Collected data entries
■ ■ ■

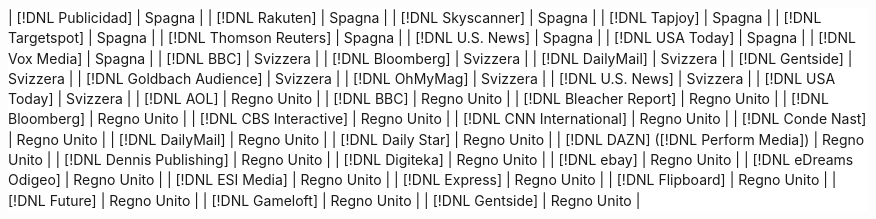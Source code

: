 | [!DNL Publicidad] | Spagna |
| [!DNL Rakuten] | Spagna |
| [!DNL Skyscanner] | Spagna |
| [!DNL Tapjoy] | Spagna |
| [!DNL Targetspot] | Spagna |
| [!DNL Thomson Reuters] | Spagna |
| [!DNL U.S. News] | Spagna |
| [!DNL USA Today] | Spagna |
| [!DNL Vox Media] | Spagna |
| [!DNL BBC] | Svizzera |
| [!DNL Bloomberg] | Svizzera |
| [!DNL DailyMail] | Svizzera |
| [!DNL Gentside] | Svizzera |
| [!DNL Goldbach Audience] | Svizzera |
| [!DNL OhMyMag] | Svizzera |
| [!DNL U.S. News] | Svizzera |
| [!DNL USA Today] | Svizzera |
| [!DNL AOL] | Regno Unito |
| [!DNL BBC] | Regno Unito |
| [!DNL Bleacher Report] | Regno Unito |
| [!DNL Bloomberg] | Regno Unito |
| [!DNL CBS Interactive] | Regno Unito |
| [!DNL CNN International] | Regno Unito |
| [!DNL Conde Nast] | Regno Unito |
| [!DNL DailyMail] | Regno Unito |
| [!DNL Daily Star] | Regno Unito |
| [!DNL DAZN] ([!DNL Perform Media]) | Regno Unito |
| [!DNL Dennis Publishing] | Regno Unito |
| [!DNL Digiteka] | Regno Unito |
| [!DNL ebay] | Regno Unito |
| [!DNL eDreams Odigeo] | Regno Unito |
| [!DNL ESI Media] | Regno Unito |
| [!DNL Express] | Regno Unito |
| [!DNL Flipboard] | Regno Unito |
| [!DNL Future] | Regno Unito |
| [!DNL Gameloft] | Regno Unito |
| [!DNL Gentside] | Regno Unito |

■ ■ ■

PROBLEM TO WORK ON: Once you find the string "Today" in a line of the records, copy that line.

REPLY:
| [!DNL USA Today] | Spagna |
| [!DNL USA Today] | Svizzera |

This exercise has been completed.